The paramount interests of the woman in abortion procedures is an important principle. Arguments that with viability the fetus becomes a patient and the doctors’ responsibilities towards the woman need to be balanced against those of the fetal patient remain controversial (39)(40). The view that the pregnant woman is the patient while the fetus is cared for on behalf of the woman endures among many clinicians and is in my view the ethical stance (41)(42).

Concern about fetal suffering is raised by those who oppose abortion in principle as a reason to restrict some methods of abortion. In both the US and the UK legislative changes have been proposed which would outlaw a late abortion procedure known by gynaecologists as intact dilation and evacuation and by opponents of abortion as ‘partial-birth abortion’. In both countries the method was defended by the medical establishment on the grounds that there may be circumstances when such practice was in the interests of the woman.
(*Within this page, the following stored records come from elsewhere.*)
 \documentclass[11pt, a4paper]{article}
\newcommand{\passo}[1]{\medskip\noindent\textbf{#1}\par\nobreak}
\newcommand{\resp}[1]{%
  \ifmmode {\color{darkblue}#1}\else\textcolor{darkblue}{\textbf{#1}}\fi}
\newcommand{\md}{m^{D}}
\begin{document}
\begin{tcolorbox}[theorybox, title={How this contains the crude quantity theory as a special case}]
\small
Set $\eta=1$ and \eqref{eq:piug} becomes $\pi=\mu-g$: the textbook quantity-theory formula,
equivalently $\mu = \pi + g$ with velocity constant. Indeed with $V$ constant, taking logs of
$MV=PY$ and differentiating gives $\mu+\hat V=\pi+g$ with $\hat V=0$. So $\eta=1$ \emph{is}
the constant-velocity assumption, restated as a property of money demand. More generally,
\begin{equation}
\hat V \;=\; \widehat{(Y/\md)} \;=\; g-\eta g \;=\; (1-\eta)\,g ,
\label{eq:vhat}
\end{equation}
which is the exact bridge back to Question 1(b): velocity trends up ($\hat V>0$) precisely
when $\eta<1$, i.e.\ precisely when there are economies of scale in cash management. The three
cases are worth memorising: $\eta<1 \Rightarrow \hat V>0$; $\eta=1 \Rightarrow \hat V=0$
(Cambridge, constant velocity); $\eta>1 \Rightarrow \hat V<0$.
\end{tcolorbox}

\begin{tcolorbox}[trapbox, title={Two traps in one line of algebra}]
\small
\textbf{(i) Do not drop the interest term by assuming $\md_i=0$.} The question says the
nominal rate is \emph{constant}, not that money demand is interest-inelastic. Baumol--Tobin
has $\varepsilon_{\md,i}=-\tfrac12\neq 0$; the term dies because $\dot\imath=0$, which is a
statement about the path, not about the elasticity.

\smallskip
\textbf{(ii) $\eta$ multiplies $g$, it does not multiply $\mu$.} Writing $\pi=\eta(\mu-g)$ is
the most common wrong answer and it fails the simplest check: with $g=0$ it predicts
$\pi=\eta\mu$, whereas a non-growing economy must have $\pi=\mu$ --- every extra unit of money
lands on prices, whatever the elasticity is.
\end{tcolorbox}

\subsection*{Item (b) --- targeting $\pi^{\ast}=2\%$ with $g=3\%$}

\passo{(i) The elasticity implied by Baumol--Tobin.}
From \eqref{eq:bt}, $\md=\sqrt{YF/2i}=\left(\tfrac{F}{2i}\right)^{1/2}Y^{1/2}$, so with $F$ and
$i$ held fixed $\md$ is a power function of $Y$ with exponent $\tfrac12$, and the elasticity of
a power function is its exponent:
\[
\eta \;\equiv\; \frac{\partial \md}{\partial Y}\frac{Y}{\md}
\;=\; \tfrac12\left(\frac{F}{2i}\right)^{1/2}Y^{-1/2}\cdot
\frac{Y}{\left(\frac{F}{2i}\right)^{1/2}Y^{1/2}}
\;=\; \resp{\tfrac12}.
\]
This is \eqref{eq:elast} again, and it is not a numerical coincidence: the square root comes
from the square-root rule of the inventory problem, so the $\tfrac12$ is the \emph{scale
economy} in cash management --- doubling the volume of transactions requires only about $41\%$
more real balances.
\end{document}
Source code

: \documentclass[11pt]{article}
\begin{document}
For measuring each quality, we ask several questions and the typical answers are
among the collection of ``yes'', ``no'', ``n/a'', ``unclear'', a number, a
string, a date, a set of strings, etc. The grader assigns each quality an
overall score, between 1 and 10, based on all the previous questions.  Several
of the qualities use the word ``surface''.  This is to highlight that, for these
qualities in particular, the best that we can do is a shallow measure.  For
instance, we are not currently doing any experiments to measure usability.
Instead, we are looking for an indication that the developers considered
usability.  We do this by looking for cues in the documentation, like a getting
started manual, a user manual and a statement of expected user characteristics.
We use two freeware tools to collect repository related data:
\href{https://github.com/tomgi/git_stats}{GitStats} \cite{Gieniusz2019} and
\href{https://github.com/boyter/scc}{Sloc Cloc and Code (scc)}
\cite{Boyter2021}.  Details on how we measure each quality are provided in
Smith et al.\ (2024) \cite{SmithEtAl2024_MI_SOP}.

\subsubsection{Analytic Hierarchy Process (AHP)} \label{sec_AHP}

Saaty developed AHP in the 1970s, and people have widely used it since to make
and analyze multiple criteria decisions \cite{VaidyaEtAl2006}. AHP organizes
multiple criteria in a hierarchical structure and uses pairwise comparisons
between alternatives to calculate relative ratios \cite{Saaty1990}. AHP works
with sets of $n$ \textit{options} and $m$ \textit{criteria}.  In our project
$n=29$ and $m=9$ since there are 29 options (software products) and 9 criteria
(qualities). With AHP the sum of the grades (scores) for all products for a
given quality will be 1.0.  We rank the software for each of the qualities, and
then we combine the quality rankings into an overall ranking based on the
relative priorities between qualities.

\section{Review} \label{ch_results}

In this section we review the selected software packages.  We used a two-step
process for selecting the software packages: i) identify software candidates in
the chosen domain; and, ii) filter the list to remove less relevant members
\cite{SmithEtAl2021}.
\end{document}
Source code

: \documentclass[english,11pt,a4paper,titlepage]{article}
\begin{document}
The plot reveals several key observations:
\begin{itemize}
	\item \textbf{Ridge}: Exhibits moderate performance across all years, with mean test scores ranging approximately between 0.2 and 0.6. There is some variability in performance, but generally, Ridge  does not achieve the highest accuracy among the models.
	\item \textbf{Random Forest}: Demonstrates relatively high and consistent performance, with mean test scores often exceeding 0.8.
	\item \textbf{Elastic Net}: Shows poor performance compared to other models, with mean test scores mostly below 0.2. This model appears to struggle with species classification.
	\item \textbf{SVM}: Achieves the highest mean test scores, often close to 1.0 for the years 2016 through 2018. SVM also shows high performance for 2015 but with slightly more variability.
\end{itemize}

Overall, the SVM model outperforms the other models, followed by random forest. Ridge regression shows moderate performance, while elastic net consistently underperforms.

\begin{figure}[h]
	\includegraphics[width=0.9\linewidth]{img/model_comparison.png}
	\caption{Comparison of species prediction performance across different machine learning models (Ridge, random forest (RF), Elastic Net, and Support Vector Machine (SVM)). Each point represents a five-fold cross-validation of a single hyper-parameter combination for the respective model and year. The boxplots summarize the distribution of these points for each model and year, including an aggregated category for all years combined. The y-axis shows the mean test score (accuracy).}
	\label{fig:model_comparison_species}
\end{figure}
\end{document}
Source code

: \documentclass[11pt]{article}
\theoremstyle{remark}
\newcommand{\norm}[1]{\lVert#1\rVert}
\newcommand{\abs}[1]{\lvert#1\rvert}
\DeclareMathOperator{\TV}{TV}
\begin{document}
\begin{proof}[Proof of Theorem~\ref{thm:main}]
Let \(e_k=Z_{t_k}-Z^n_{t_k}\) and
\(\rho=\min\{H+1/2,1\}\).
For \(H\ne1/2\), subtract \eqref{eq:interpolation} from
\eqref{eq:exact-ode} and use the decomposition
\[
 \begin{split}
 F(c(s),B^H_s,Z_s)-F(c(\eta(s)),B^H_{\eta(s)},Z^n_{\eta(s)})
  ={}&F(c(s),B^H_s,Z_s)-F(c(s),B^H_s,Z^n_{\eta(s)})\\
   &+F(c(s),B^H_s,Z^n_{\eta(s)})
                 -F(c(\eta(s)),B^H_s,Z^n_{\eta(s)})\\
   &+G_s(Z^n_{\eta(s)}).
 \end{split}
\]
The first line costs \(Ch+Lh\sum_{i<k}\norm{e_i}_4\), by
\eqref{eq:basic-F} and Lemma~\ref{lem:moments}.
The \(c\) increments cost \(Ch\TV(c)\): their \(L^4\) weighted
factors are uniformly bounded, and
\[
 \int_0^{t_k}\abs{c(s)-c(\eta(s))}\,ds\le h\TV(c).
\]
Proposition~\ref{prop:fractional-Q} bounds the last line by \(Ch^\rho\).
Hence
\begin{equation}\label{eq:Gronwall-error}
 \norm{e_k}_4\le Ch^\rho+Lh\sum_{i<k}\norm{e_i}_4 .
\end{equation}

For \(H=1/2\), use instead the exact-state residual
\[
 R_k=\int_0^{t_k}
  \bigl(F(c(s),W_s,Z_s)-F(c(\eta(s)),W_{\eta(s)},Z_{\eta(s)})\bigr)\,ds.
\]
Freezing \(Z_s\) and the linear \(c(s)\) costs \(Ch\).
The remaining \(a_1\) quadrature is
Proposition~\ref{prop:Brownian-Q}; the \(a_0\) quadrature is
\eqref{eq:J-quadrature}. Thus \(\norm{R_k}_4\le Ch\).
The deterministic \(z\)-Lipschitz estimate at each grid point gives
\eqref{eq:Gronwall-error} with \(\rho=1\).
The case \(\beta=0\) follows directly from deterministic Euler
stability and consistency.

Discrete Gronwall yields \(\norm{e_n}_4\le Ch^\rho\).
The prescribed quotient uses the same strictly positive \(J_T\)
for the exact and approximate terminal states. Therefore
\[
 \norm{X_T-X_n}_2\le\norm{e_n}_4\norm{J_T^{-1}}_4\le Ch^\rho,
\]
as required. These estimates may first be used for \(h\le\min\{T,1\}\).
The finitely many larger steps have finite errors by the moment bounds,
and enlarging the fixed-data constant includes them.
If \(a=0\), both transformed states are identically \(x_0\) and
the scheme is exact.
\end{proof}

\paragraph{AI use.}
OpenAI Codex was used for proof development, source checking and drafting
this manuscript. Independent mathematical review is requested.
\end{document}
It was for this reason that President Clinton exercised his right of presidential veto in respect of the Partial Birth Abortion Ban Bill of 1995 (H.R. 1833/S 939) which had been approved by Congress. Clinton correctly stated that: ‘By refusing to permit women in reliance on their doctors’ best medical judgement, to use this procedure when their lives are threatened or when their health is put in serious jeopardy, Congress has fashioned a Bill that is neither consistent with the Constitution nor with sound public policy’ (43).